Around this topic of healthy feet and footwear, there are a variety of complementary services that have goals similar to ours. An often overlooked service is that of the local shoemaker. At one time shoemakers actually made shoes for individuals.
While that skill might not be practiced as often as it used to be many years ago – unless, that is, you have a really special need – the local shoe maker still provides some beneficial services that we might forget.
They clean and repair shoes. Particularly useful is their ability to stretch shoes that are just a tad tight. Stretching tight shoes can be an economical way of keeping and wearing shoes that you have and like – whether brand new, or shoes that have been left unworn in your closet for some time.

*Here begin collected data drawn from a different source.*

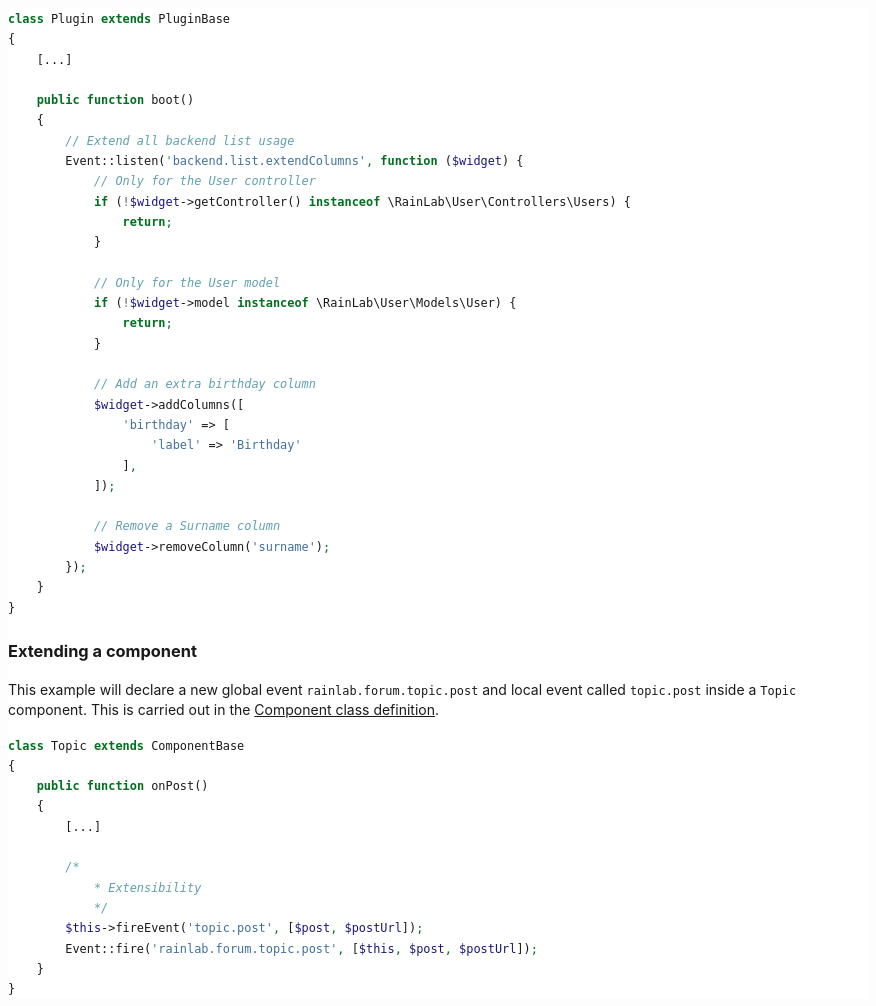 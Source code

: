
 ```php
class Plugin extends PluginBase
{
    [...]

    public function boot()
    {
        // Extend all backend list usage
        Event::listen('backend.list.extendColumns', function ($widget) {
            // Only for the User controller
            if (!$widget->getController() instanceof \RainLab\User\Controllers\Users) {
                return;
            }

            // Only for the User model
            if (!$widget->model instanceof \RainLab\User\Models\User) {
                return;
            }

            // Add an extra birthday column
            $widget->addColumns([
                'birthday' => [
                    'label' => 'Birthday'
                ],
            ]);

            // Remove a Surname column
            $widget->removeColumn('surname');
        });
    }
}
```

### Extending a component

This example will declare a new global event `rainlab.forum.topic.post` and local event called `topic.post` inside a `Topic` component. This is carried out in the [Component class definition](components.md#component-class-definition).

```php
class Topic extends ComponentBase
{
    public function onPost()
    {
        [...]

        /*
            * Extensibility
            */
        $this->fireEvent('topic.post', [$post, $postUrl]);
        Event::fire('rainlab.forum.topic.post', [$this, $post, $postUrl]);
    }
}
```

I personally had this service provided by Dan Gourlie of Ajax Dry Cleaners & Shoe Repair. Dan has been repairing shoes for many years.

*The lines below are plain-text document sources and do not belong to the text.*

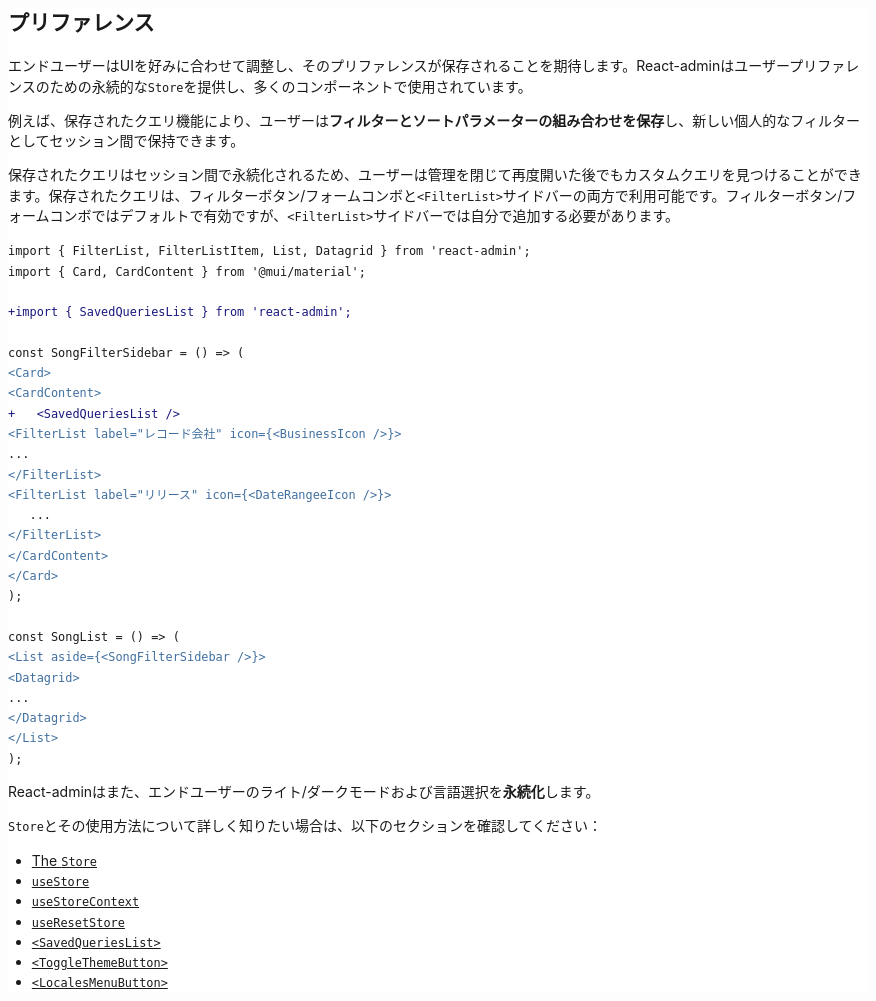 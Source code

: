 ## プリファレンス

エンドユーザーはUIを好みに合わせて調整し、そのプリファレンスが保存されることを期待します。React-adminはユーザープリファレンスのための永続的な`Store`を提供し、多くのコンポーネントで使用されています。

例えば、保存されたクエリ機能により、ユーザーは**フィルターとソートパラメーターの組み合わせを保存**し、新しい個人的なフィルターとしてセッション間で保持できます。

<video controls autoplay playsinline muted loop> <source src="./img/SavedQueriesList.webm" type="video/webm"/> <source src="./img/SavedQueriesList.mp4" type="video/mp4"/> お使いのブラウザは動画タグをサポートしていません。 </video>

保存されたクエリはセッション間で永続化されるため、ユーザーは管理を閉じて再度開いた後でもカスタムクエリを見つけることができます。保存されたクエリは、フィルターボタン/フォームコンボと`<FilterList>`サイドバーの両方で利用可能です。フィルターボタン/フォームコンボではデフォルトで有効ですが、`<FilterList>`サイドバーでは自分で追加する必要があります。

```diff
import { FilterList, FilterListItem, List, Datagrid } from 'react-admin';
import { Card, CardContent } from '@mui/material';

+import { SavedQueriesList } from 'react-admin';

const SongFilterSidebar = () => (
<Card>
<CardContent>
+   <SavedQueriesList />
<FilterList label="レコード会社" icon={<BusinessIcon />}>
...
</FilterList>
<FilterList label="リリース" icon={<DateRangeeIcon />}>
   ...
</FilterList>
</CardContent>
</Card>
);

const SongList = () => (
<List aside={<SongFilterSidebar />}>
<Datagrid>
...
</Datagrid>
</List>
);
```

React-adminはまた、エンドユーザーのライト/ダークモードおよび言語選択を**永続化**します。

<video controls autoplay playsinline muted loop> <source src="./img/ToggleThemeButton.webm" type="video/webm"/> <source src="./img/ToggleThemeButton.mp4" type="video/mp4"/> お使いのブラウザは動画タグをサポートしていません。 </video>

`Store`とその使用方法について詳しく知りたい場合は、以下のセクションを確認してください：

* [The `Store`](./Store.md)
* [`useStore`](./useStore.md)
* [`useStoreContext`](./useStoreContext.md)
* [`useResetStore`](./useResetStore.md)
* [`<SavedQueriesList>`](./FilteringTutorial.md#saved-queries-let-users-save-filter-and-sort)
* [`<ToggleThemeButton>`](./ToggleThemeButton.md)
* [`<LocalesMenuButton>`](./LocalesMenuButton.md)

Because of a bunion on the side of my right foot, certain styles are crippling. One soft and stylish pair of Naturalizer sat right on the edge of the bunion; and so stretching it was my last attempt to see if I could continue wearing it.
How stretching works
The entire shoe can be stretched, or, as in my case, just the area that’s a problem – which was the inner side of the right shoe. And it can be the pair of shoes, or just one foot.

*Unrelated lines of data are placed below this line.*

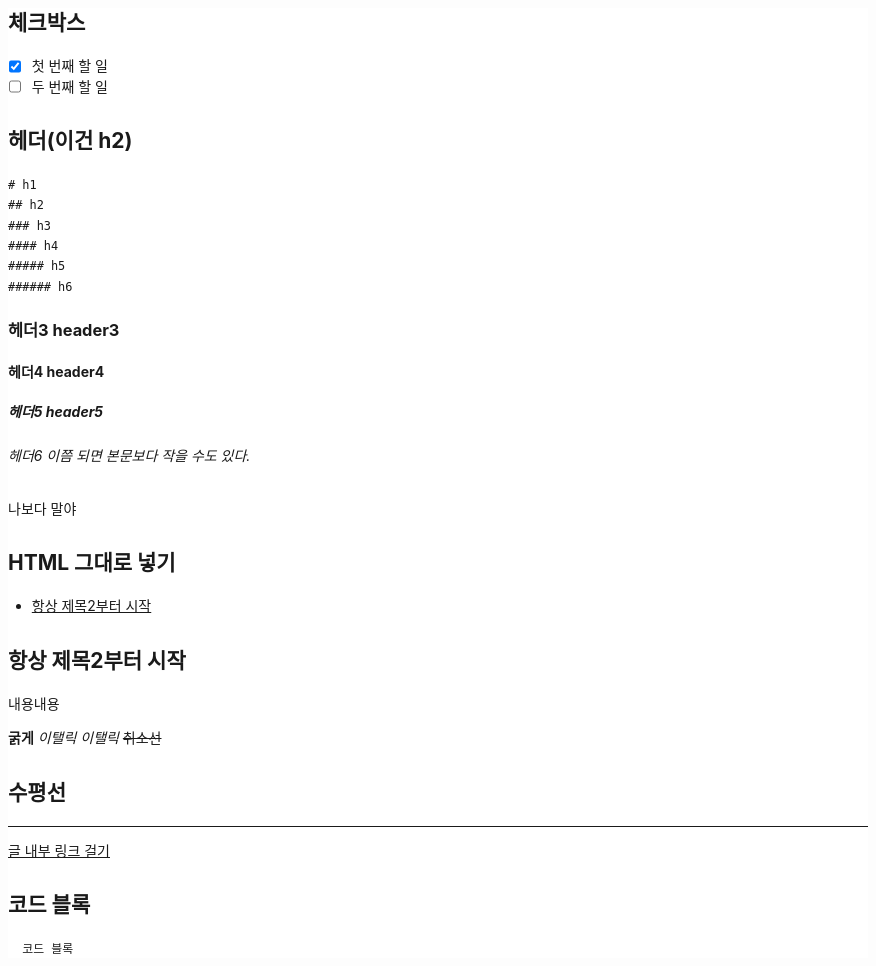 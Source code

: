 ## 체크박스

- [x] 첫 번째 할 일
- [ ] 두 번째 할 일

## 헤더(이건 h2)

```
# h1
## h2
### h3
#### h4
##### h5
###### h6
```

### 헤더3 header3

#### 헤더4 header4

##### 헤더5 header5

###### 헤더6 이쯤 되면 본문보다 작을 수도 있다.

나보다 말야

## HTML 그대로 넣기

<ul>
  <li><a href="#항상-제목2부터-시작">항상 제목2부터 시작</a></li>
</ul>

## 항상 제목2부터 시작

내용내용

**굵게**
*이탤릭*
_이탤릭_
~~취소선~~

## 수평선

---

[글 내부 링크 걸기](#항상-제목2부터-시작)

## 코드 블록

```
  코드 블록
```


[^1]: 룰루랄라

As Dan explained to me, first he uses a special footwear liquid to spray the inside area that needs stretching, then for about one hour he places the stretcher device to pull the area. The higher the tension, the more the shoe stretches. He does caution, however, that leather can split if there’s too much tension.
The aerosol spray that he uses can also be used at home. Dan says if you do this at home, it’s important to put the shoe on immediately and walk in it. That means your foot becomes the stretching device. This may or may not be as effective as having the shoemaker do it.
Although shoemakers are a dying breed, you might still be able to find one in your area. If you can’t, then at least look for the right aerosol spray and try the do-it-yourself route. The key, though, is to wear the shoes while it’s damp from the spray.
Whether you can do this yourself at home, or you take it to a professional, you could end up wearing a much-loved shoe for a longer period, and save yourself a few dollars by not having to replace it.